*** RECORDED DATA
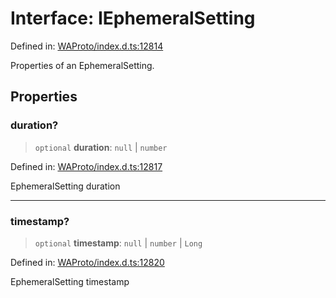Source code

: # Interface: IEphemeralSetting

Defined in: [WAProto/index.d.ts:12814](https://github.com/Fokusdotid/Baileys/blob/b457796e9982984bfe7323cdd6fea8bc613c4ed0/WAProto/index.d.ts#L12814)

Properties of an EphemeralSetting.

## Properties

### duration?

> `optional` **duration**: `null` \| `number`

Defined in: [WAProto/index.d.ts:12817](https://github.com/Fokusdotid/Baileys/blob/b457796e9982984bfe7323cdd6fea8bc613c4ed0/WAProto/index.d.ts#L12817)

EphemeralSetting duration

***

### timestamp?

> `optional` **timestamp**: `null` \| `number` \| `Long`

Defined in: [WAProto/index.d.ts:12820](https://github.com/Fokusdotid/Baileys/blob/b457796e9982984bfe7323cdd6fea8bc613c4ed0/WAProto/index.d.ts#L12820)

EphemeralSetting timestamp
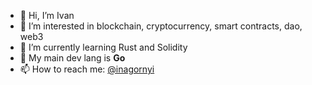 - 👋 Hi, I’m Ivan
- 👀 I’m interested in blockchain, cryptocurrency, smart contracts, dao, web3
- 🌱 I’m currently learning Rust and Solidity
- 🦾 My main dev lang is **Go**
- 📫 How to reach me: [@inagornyi](https://twitter.com/inagornyi)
******
**TASK DETAILS:** Copy each line above that has the word "Defined".

**SOLVED EXERCISE:**
Defined in: [WAProto/index.d.ts:12814](https://github.com/Fokusdotid/Baileys/blob/b457796e9982984bfe7323cdd6fea8bc613c4ed0/WAProto/index.d.ts#L12814)
Defined in: [WAProto/index.d.ts:12817](https://github.com/Fokusdotid/Baileys/blob/b457796e9982984bfe7323cdd6fea8bc613c4ed0/WAProto/index.d.ts#L12817)
Defined in: [WAProto/index.d.ts:12820](https://github.com/Fokusdotid/Baileys/blob/b457796e9982984bfe7323cdd6fea8bc613c4ed0/WAProto/index.d.ts#L12820)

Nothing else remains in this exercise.